[Start of Attachment]

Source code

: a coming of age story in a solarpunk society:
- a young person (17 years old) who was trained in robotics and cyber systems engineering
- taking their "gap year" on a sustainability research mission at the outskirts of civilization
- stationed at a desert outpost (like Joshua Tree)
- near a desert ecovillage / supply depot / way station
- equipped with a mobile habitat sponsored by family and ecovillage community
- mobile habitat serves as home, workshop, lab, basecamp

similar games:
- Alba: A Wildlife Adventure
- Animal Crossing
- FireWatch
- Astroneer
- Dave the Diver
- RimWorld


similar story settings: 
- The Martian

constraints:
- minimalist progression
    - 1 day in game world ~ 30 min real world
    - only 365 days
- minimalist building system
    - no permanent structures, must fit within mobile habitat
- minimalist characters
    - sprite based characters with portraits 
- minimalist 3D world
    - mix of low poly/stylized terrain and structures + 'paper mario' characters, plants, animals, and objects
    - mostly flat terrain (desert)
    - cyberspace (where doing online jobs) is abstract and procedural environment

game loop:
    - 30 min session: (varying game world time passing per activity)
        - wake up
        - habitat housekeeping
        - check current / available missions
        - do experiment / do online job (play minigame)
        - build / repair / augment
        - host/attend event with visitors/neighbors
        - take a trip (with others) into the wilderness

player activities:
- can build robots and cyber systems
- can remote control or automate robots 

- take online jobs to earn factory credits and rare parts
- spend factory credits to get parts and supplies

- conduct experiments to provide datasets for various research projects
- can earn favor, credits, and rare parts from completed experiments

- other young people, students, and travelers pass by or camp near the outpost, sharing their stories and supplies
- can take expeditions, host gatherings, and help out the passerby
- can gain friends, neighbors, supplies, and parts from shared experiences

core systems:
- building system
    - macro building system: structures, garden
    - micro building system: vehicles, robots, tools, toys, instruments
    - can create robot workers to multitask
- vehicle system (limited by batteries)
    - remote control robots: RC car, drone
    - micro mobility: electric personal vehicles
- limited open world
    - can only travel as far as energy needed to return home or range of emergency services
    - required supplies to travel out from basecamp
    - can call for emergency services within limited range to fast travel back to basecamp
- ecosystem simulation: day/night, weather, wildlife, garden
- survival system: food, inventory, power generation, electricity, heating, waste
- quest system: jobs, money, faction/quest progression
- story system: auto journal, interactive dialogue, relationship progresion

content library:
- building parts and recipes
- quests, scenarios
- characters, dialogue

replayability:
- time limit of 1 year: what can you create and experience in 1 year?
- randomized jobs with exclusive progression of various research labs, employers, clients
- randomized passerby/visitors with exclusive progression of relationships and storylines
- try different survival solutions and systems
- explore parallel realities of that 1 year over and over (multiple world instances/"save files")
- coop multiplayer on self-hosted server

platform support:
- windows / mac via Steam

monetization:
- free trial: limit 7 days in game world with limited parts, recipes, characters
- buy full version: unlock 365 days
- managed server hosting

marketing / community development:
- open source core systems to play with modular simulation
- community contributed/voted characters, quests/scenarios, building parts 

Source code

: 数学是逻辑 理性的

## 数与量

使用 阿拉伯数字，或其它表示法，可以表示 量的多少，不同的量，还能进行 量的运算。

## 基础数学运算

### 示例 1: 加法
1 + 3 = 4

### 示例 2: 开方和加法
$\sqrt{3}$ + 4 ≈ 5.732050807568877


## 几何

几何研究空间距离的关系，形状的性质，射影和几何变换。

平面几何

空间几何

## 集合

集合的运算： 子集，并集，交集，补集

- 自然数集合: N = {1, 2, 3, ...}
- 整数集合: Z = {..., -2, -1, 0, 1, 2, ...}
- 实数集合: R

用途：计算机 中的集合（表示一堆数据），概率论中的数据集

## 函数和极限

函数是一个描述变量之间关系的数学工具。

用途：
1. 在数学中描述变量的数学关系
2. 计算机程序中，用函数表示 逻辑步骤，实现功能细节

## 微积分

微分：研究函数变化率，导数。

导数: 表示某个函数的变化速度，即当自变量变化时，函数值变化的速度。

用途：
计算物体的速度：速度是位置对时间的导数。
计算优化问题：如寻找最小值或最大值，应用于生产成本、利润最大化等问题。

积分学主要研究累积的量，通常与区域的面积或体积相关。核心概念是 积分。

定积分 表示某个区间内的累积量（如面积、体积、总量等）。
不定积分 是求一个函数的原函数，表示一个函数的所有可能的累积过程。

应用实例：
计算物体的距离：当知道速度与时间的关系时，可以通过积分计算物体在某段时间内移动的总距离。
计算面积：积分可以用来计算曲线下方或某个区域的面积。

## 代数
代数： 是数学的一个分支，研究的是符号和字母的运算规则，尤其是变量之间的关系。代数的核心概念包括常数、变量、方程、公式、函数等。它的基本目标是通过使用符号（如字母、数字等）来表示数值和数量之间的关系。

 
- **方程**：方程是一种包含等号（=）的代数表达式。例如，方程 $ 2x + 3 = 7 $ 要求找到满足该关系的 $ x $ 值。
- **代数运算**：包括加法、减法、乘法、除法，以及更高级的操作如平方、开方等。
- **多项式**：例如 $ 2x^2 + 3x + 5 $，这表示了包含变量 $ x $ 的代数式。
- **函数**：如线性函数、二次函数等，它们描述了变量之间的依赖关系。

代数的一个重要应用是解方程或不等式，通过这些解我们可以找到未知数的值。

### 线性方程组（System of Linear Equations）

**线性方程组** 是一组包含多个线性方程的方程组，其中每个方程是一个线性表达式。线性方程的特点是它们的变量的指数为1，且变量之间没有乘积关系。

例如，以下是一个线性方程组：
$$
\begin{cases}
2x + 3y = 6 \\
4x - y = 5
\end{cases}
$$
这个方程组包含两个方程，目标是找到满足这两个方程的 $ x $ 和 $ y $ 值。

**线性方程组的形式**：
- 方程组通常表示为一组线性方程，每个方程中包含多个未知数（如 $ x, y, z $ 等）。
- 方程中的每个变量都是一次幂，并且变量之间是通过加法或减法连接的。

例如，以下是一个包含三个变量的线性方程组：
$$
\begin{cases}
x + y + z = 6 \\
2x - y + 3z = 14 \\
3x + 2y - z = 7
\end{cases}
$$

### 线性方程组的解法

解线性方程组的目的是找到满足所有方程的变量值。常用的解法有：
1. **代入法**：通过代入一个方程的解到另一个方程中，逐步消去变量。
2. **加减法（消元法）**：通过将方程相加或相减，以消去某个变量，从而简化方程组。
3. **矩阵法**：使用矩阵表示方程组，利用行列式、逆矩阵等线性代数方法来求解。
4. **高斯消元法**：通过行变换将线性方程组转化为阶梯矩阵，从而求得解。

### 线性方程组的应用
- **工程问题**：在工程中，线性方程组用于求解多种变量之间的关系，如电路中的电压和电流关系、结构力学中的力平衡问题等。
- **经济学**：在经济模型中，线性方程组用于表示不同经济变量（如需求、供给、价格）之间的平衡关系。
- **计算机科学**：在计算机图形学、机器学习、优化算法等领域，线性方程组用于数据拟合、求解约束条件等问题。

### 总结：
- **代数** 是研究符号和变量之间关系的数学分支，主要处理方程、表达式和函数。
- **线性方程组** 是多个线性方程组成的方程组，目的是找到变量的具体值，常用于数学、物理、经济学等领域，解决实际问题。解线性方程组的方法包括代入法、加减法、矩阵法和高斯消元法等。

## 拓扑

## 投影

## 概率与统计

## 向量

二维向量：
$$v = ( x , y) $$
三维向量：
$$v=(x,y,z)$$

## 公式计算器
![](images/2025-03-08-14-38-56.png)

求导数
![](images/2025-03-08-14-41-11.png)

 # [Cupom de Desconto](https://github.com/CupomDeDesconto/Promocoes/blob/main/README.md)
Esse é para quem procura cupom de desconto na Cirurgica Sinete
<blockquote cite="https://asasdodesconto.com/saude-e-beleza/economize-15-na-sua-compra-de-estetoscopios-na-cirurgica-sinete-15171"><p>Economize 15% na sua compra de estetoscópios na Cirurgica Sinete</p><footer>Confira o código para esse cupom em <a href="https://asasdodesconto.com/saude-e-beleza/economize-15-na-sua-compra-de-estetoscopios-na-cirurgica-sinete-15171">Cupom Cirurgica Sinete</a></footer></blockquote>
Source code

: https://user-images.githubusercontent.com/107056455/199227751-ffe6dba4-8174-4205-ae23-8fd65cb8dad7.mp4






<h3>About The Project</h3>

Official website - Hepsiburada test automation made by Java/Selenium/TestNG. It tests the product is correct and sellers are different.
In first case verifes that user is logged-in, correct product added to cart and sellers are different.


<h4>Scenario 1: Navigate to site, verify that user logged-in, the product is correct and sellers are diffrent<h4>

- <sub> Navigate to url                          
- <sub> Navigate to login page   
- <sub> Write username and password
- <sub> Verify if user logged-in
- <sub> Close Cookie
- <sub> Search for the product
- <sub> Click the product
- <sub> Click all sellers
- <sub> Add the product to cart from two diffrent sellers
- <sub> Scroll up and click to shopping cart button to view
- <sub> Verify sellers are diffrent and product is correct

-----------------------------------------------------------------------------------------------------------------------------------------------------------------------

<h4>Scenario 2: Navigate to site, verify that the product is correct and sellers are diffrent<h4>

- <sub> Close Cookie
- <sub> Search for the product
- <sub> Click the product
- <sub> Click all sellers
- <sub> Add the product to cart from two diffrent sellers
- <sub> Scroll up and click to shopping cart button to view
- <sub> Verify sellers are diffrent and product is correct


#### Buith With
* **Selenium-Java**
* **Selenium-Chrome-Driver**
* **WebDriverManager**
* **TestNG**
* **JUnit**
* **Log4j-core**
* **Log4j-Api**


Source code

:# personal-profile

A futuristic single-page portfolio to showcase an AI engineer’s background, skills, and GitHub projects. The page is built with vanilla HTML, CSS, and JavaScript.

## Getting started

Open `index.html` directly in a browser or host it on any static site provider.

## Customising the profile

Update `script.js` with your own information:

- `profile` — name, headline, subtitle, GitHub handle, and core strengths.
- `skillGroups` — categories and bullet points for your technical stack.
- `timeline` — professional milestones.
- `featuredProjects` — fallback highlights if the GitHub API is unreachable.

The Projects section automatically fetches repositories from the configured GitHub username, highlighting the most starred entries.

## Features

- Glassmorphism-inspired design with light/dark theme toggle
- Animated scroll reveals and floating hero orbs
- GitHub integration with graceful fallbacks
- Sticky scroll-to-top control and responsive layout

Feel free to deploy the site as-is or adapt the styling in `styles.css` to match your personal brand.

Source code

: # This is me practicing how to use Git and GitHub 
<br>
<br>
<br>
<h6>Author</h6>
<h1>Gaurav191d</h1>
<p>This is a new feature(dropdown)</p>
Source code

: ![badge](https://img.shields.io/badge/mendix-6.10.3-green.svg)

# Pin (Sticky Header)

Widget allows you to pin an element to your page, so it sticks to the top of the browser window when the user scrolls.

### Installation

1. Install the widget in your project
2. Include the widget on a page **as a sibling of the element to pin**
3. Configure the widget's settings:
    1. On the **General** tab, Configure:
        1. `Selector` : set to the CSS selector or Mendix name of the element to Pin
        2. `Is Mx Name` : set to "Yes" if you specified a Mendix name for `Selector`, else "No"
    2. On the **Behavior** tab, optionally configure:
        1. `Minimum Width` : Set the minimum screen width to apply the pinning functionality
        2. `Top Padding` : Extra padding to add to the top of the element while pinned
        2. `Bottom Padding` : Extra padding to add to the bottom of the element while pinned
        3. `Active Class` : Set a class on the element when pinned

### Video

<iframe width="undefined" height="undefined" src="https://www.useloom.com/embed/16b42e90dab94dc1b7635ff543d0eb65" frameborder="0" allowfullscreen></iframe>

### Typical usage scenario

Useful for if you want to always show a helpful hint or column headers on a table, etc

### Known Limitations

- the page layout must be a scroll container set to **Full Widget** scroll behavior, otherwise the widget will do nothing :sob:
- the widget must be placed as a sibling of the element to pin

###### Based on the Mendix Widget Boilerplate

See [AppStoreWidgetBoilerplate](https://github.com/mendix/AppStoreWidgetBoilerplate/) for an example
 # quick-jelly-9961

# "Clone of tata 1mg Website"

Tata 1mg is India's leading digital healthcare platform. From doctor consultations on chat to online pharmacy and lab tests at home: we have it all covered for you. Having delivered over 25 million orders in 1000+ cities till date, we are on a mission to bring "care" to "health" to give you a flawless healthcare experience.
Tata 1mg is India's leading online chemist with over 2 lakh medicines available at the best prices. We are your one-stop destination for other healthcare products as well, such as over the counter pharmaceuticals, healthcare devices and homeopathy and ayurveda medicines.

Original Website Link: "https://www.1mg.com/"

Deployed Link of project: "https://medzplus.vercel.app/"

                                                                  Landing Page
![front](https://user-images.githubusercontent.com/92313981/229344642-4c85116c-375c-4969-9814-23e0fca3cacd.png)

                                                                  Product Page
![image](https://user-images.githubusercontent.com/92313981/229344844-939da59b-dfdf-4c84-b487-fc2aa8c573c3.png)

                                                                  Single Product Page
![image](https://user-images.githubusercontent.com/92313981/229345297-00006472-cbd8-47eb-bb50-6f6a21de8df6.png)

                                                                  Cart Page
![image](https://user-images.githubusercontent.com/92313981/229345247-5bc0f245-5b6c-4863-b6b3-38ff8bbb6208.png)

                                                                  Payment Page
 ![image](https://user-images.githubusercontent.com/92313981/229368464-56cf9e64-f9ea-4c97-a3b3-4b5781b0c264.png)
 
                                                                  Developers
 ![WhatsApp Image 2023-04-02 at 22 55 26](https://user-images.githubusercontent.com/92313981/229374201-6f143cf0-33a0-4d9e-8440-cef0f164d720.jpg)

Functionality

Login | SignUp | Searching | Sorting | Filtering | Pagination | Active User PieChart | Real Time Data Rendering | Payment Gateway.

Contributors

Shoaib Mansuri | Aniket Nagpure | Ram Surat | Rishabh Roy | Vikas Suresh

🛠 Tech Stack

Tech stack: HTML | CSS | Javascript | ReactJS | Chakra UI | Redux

[End of Attachment]

ACTION ITEM: Since only part of the listing is wanted, copy exactly the lines from the one holding "element when pinned" to the one holding "### Typical usage scenario", both included.

EXERCISE RESULT:
        3. `Active Class` : Set a class on the element when pinned

### Video

<iframe width="undefined" height="undefined" src="https://www.useloom.com/embed/16b42e90dab94dc1b7635ff543d0eb65" frameborder="0" allowfullscreen></iframe>

### Typical usage scenario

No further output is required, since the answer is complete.